Back in the spring of 2002, we needed to replace a houseful of furniture,
following a fire. Most of the stuff destroyed was things I'd made or we
had accumulated over the years, including some very high end brand name
dining and bedroom furniture. A friend volunteered to help me find good
replacement furniture, since I was multitasking on a number of other
things at the time. He was a designer, working for one of the large,
prestigious design companies in a major CA city. I sent him photos of the
pieces and descriptions of what we hoped to replace as closely as possible
and he assigned the task of locating them to several of his home design
interns.

The email I got from him a couple weeks later essentially set out what had
happened in the country over the past few years before our loss. I wish
I'd saved it, but it said that his interns had visited a number of upper
end furniture stores and even a Furniture Mart looking for comparable,
commercially available pieces. They couldn't find any. The domestic
product had been reduced to lines and techniques that lent themselves to
rapid mass production and the Chinese built furniture, then flooding the
market, was very much hand made, hand carved and very, very much superior
to the domestic product.

What he told me, after more investigation, was that the furniture
manufacturers in the USA could simply not compete when it came to quality
AND any handwork. It something could be designed on a CAD system, with
cuttings that could be laid out by machine and with no real handwork, then
the difference in shipping cost might still give a slight edge to the
domestic product. Unfortunately, that product was very plain and was
usually in the lower end of the quality and design spectrum. OTOH, the
manufacturers could send a high end design over to manufacturers in China
and the product being returned in shipping containers was of incredibly
good quality, had most if not all detail hand carved and used solid woods
for most parts.

With that in hand, I personally visited several furniture stores and came
to about the same conclusion. We simply could no longer compete when it
came to making good furniture in the USA: the guy sitting at a bench with
a handful of carving tools in front of him, turning out rosettes at $.10
an hour was out producing the $8/hour guy in North Carolina in every way.

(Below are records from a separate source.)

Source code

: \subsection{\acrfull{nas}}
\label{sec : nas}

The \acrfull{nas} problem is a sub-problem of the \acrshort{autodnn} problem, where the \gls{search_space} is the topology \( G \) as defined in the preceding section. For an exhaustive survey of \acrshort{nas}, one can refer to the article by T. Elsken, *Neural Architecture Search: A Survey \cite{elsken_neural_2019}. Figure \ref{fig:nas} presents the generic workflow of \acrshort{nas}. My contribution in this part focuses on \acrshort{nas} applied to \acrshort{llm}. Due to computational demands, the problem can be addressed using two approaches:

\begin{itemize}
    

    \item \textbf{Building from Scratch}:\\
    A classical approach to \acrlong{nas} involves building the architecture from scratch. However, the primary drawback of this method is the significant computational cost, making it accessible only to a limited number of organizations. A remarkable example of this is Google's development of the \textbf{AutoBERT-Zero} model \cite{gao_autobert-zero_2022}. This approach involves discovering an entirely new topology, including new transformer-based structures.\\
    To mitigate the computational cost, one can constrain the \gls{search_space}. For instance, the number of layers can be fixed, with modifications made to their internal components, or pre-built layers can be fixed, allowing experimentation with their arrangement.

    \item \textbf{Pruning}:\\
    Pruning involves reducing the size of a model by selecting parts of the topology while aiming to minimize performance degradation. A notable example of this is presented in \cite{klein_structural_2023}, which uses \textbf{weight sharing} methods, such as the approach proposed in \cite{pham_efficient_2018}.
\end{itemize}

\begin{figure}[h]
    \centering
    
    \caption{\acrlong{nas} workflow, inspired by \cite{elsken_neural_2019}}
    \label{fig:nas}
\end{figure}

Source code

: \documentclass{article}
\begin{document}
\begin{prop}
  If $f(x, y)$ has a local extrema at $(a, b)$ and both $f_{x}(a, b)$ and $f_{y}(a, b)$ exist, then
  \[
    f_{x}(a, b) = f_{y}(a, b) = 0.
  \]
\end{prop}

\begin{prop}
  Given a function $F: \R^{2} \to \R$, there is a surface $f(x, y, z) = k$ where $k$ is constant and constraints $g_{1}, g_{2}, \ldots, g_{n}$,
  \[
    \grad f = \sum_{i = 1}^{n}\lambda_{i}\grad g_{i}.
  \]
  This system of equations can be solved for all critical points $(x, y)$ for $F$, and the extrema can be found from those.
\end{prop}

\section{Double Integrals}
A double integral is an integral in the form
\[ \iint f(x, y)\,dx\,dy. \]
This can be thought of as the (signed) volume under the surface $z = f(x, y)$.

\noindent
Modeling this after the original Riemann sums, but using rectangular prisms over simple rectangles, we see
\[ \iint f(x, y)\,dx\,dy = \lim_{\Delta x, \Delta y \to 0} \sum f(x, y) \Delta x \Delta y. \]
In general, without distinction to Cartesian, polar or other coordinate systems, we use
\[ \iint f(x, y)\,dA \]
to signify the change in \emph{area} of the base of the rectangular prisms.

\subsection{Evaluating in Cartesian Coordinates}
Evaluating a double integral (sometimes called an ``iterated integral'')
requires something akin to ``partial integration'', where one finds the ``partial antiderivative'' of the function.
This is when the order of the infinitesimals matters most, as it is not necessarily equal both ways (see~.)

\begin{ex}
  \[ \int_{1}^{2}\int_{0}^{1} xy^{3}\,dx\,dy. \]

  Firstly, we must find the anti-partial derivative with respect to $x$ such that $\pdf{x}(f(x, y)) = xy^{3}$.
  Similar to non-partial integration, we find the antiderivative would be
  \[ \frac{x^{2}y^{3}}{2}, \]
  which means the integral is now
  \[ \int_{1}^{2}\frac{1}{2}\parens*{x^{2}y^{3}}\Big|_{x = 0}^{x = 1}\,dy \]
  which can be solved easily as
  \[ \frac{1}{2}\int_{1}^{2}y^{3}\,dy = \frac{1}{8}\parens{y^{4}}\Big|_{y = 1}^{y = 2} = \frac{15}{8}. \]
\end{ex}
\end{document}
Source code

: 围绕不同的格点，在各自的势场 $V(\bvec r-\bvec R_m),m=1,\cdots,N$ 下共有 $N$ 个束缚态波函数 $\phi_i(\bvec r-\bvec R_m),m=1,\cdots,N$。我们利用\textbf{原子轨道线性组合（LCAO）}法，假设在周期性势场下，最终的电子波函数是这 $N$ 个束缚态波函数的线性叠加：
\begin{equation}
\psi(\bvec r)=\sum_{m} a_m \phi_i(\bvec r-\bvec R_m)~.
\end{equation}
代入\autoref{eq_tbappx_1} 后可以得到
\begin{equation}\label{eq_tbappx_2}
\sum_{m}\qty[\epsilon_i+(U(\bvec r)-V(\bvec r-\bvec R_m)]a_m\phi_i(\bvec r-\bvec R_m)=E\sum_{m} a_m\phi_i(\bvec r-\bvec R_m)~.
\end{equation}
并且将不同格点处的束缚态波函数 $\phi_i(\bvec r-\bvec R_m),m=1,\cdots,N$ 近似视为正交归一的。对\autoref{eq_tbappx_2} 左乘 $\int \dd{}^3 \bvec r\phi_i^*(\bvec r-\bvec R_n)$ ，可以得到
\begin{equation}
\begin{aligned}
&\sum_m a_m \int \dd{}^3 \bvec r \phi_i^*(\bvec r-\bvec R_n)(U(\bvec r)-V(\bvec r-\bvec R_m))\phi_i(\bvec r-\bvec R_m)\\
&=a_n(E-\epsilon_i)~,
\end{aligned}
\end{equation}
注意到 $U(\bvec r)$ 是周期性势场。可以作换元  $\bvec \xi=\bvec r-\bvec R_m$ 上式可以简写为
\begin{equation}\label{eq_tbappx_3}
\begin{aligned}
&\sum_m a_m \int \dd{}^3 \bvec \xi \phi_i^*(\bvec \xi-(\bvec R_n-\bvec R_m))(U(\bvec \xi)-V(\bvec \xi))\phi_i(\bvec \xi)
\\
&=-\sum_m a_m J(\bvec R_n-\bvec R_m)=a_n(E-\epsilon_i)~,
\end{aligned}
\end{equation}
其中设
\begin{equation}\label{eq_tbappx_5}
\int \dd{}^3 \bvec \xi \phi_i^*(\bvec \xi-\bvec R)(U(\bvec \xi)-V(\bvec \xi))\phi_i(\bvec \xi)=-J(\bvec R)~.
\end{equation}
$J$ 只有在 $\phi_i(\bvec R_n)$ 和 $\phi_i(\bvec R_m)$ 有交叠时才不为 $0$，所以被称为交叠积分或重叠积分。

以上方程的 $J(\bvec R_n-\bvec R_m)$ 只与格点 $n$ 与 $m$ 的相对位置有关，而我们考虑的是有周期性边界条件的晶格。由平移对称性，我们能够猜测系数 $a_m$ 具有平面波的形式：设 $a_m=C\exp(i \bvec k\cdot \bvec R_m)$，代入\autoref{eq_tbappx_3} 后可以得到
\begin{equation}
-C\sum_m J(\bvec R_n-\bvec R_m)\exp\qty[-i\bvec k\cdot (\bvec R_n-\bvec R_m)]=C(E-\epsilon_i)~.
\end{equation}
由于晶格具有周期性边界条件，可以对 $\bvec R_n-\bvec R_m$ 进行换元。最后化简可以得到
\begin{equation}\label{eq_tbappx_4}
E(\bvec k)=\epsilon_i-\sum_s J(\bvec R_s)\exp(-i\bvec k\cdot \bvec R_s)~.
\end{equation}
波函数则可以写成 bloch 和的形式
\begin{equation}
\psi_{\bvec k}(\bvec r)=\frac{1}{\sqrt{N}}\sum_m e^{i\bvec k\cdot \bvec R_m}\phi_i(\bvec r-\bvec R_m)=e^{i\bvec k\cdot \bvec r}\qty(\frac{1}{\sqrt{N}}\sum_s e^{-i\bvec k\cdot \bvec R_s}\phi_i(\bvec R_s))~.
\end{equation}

When it came time to buy our replacement furniture, we visited a large
chain and looked at what was available. Yup, there were two types: Made
in the USA and Designed in the USA but Made in China. The Chinese stuff we
saw was incredible from the standpoint of material, quality and
particularly craftsmanship. What we purchased for our living room, dining
room and bedroom would probably have cost $100,000 if made in North
Carolina. . . if it could have been made there at all. Sure, the joinery
was about the same, but every edge was hand carved, molding on the
headboard and footboard were hand carved and applied, fluting was hand
done, as was piping and other decoration. As a woodworker, I realized
that with the balance of my life ahead of me, I could never come close to
the craftsmanship in the decoration in what we purchased. The weight alone
was incredible: it took 2 big guys to carry the headboard alone up to the
bedroom and 4 men to take the dresser. The bed's never been moved since it
was set in place.

There is no reason anything you are talking about couldn't be made here, by
machine, and be as good, or better, quality wise. There is no doubt that it
would be more expensive but not as much as you seem to be saying.